_TASK DATA_
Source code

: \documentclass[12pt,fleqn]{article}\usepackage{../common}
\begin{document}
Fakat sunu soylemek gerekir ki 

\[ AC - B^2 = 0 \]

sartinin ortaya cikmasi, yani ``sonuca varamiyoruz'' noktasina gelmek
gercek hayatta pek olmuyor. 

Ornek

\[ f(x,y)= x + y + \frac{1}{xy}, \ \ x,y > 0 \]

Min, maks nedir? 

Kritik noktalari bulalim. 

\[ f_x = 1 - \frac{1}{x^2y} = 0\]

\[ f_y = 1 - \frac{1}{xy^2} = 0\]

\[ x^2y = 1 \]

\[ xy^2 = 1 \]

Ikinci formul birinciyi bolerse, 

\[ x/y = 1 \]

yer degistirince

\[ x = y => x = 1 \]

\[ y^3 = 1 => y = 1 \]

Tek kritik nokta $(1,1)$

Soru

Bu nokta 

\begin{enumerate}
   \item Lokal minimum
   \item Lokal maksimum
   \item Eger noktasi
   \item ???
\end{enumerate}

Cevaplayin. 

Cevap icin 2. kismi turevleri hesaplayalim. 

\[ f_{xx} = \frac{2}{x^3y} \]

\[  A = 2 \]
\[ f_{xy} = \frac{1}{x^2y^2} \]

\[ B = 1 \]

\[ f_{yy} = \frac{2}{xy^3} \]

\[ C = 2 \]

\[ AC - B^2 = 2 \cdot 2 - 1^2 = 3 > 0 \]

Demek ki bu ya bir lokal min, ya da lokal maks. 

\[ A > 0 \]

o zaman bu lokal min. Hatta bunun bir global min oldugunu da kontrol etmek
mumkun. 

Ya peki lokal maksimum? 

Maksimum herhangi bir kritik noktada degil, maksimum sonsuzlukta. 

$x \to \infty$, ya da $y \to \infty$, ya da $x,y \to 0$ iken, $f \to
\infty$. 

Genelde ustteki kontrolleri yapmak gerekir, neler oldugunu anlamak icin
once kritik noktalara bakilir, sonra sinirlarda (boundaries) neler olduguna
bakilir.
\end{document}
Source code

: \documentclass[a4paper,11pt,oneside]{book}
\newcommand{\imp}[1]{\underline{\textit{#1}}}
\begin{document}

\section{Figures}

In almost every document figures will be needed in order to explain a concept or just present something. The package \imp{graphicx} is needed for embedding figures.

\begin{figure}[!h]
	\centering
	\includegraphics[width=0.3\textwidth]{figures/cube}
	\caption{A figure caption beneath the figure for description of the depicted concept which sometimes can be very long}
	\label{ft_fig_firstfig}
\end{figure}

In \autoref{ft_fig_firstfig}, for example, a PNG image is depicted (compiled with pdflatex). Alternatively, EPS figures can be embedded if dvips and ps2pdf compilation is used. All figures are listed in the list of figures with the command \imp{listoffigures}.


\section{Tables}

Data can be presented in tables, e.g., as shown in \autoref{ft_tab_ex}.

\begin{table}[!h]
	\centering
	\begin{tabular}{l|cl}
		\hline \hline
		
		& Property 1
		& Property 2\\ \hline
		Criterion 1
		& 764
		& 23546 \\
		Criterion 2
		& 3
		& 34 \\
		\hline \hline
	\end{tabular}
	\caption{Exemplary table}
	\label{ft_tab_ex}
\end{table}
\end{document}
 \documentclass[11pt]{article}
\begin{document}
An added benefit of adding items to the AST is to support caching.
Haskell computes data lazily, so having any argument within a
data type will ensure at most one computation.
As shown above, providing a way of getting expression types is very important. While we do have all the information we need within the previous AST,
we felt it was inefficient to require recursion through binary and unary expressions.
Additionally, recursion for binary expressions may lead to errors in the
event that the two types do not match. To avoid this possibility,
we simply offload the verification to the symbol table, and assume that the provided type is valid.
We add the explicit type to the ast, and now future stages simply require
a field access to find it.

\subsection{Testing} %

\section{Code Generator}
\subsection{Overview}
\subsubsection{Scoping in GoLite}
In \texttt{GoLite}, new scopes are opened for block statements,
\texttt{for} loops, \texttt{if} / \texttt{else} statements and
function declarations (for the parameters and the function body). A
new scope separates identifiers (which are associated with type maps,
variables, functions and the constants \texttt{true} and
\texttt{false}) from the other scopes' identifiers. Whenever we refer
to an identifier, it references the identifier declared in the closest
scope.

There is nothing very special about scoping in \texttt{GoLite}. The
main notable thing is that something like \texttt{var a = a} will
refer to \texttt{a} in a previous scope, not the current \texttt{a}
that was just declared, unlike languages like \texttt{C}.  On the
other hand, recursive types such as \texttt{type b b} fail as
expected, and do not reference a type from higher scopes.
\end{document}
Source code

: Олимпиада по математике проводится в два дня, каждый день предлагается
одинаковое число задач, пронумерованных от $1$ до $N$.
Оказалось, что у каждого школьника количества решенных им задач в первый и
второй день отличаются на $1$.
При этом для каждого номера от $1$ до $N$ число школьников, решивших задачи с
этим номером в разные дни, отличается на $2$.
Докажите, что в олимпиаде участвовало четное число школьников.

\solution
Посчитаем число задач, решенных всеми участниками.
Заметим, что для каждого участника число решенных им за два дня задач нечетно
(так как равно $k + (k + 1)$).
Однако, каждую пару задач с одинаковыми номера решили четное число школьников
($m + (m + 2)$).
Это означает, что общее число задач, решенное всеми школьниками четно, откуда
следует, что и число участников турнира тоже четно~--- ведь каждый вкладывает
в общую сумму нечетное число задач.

_WHAT YOU WILL DO_
Using the exact wording, write out all of the records.

_TASK RESPONSE_
Source code

: \documentclass[12pt,fleqn]{article}\usepackage{../common}
\begin{document}
Fakat sunu soylemek gerekir ki 

\[ AC - B^2 = 0 \]

sartinin ortaya cikmasi, yani ``sonuca varamiyoruz'' noktasina gelmek
gercek hayatta pek olmuyor. 

Ornek

\[ f(x,y)= x + y + \frac{1}{xy}, \ \ x,y > 0 \]

Min, maks nedir? 

Kritik noktalari bulalim. 

\[ f_x = 1 - \frac{1}{x^2y} = 0\]

\[ f_y = 1 - \frac{1}{xy^2} = 0\]

\[ x^2y = 1 \]

\[ xy^2 = 1 \]

Ikinci formul birinciyi bolerse, 

\[ x/y = 1 \]

yer degistirince

\[ x = y => x = 1 \]

\[ y^3 = 1 => y = 1 \]

Tek kritik nokta $(1,1)$

Soru

Bu nokta 

\begin{enumerate}
   \item Lokal minimum
   \item Lokal maksimum
   \item Eger noktasi
   \item ???
\end{enumerate}

Cevaplayin. 

Cevap icin 2. kismi turevleri hesaplayalim. 

\[ f_{xx} = \frac{2}{x^3y} \]

\[  A = 2 \]
\[ f_{xy} = \frac{1}{x^2y^2} \]

\[ B = 1 \]

\[ f_{yy} = \frac{2}{xy^3} \]

\[ C = 2 \]

\[ AC - B^2 = 2 \cdot 2 - 1^2 = 3 > 0 \]

Demek ki bu ya bir lokal min, ya da lokal maks. 

\[ A > 0 \]

o zaman bu lokal min. Hatta bunun bir global min oldugunu da kontrol etmek
mumkun. 

Ya peki lokal maksimum? 

Maksimum herhangi bir kritik noktada degil, maksimum sonsuzlukta. 

$x \to \infty$, ya da $y \to \infty$, ya da $x,y \to 0$ iken, $f \to
\infty$. 

Genelde ustteki kontrolleri yapmak gerekir, neler oldugunu anlamak icin
once kritik noktalara bakilir, sonra sinirlarda (boundaries) neler olduguna
bakilir.
\end{document}
Source code

: \documentclass[a4paper,11pt,oneside]{book}
\newcommand{\imp}[1]{\underline{\textit{#1}}}
\begin{document}

\section{Figures}

In almost every document figures will be needed in order to explain a concept or just present something. The package \imp{graphicx} is needed for embedding figures.

\begin{figure}[!h]
	\centering
	\includegraphics[width=0.3\textwidth]{figures/cube}
	\caption{A figure caption beneath the figure for description of the depicted concept which sometimes can be very long}
	\label{ft_fig_firstfig}
\end{figure}

In \autoref{ft_fig_firstfig}, for example, a PNG image is depicted (compiled with pdflatex). Alternatively, EPS figures can be embedded if dvips and ps2pdf compilation is used. All figures are listed in the list of figures with the command \imp{listoffigures}.


\section{Tables}

Data can be presented in tables, e.g., as shown in \autoref{ft_tab_ex}.

\begin{table}[!h]
	\centering
	\begin{tabular}{l|cl}
		\hline \hline
		
		& Property 1
		& Property 2\\ \hline
		Criterion 1
		& 764
		& 23546 \\
		Criterion 2
		& 3
		& 34 \\
		\hline \hline
	\end{tabular}
	\caption{Exemplary table}
	\label{ft_tab_ex}
\end{table}
\end{document}
 \documentclass[11pt]{article}
\begin{document}
An added benefit of adding items to the AST is to support caching.
Haskell computes data lazily, so having any argument within a
data type will ensure at most one computation.
As shown above, providing a way of getting expression types is very important. While we do have all the information we need within the previous AST,
we felt it was inefficient to require recursion through binary and unary expressions.
Additionally, recursion for binary expressions may lead to errors in the
event that the two types do not match. To avoid this possibility,
we simply offload the verification to the symbol table, and assume that the provided type is valid.
We add the explicit type to the ast, and now future stages simply require
a field access to find it.

\subsection{Testing} %

\section{Code Generator}
\subsection{Overview}
\subsubsection{Scoping in GoLite}
In \texttt{GoLite}, new scopes are opened for block statements,
\texttt{for} loops, \texttt{if} / \texttt{else} statements and
function declarations (for the parameters and the function body). A
new scope separates identifiers (which are associated with type maps,
variables, functions and the constants \texttt{true} and
\texttt{false}) from the other scopes' identifiers. Whenever we refer
to an identifier, it references the identifier declared in the closest
scope.

There is nothing very special about scoping in \texttt{GoLite}. The
main notable thing is that something like \texttt{var a = a} will
refer to \texttt{a} in a previous scope, not the current \texttt{a}
that was just declared, unlike languages like \texttt{C}.  On the
other hand, recursive types such as \texttt{type b b} fail as
expected, and do not reference a type from higher scopes.
\end{document}
Source code

: Олимпиада по математике проводится в два дня, каждый день предлагается
одинаковое число задач, пронумерованных от $1$ до $N$.
Оказалось, что у каждого школьника количества решенных им задач в первый и
второй день отличаются на $1$.
При этом для каждого номера от $1$ до $N$ число школьников, решивших задачи с
этим номером в разные дни, отличается на $2$.
Докажите, что в олимпиаде участвовало четное число школьников.

\solution
Посчитаем число задач, решенных всеми участниками.
Заметим, что для каждого участника число решенных им за два дня задач нечетно
(так как равно $k + (k + 1)$).
Однако, каждую пару задач с одинаковыми номера решили четное число школьников
($m + (m + 2)$).
Это означает, что общее число задач, решенное всеми школьниками четно, откуда
следует, что и число участников турнира тоже четно~--- ведь каждый вкладывает
в общую сумму нечетное число задач.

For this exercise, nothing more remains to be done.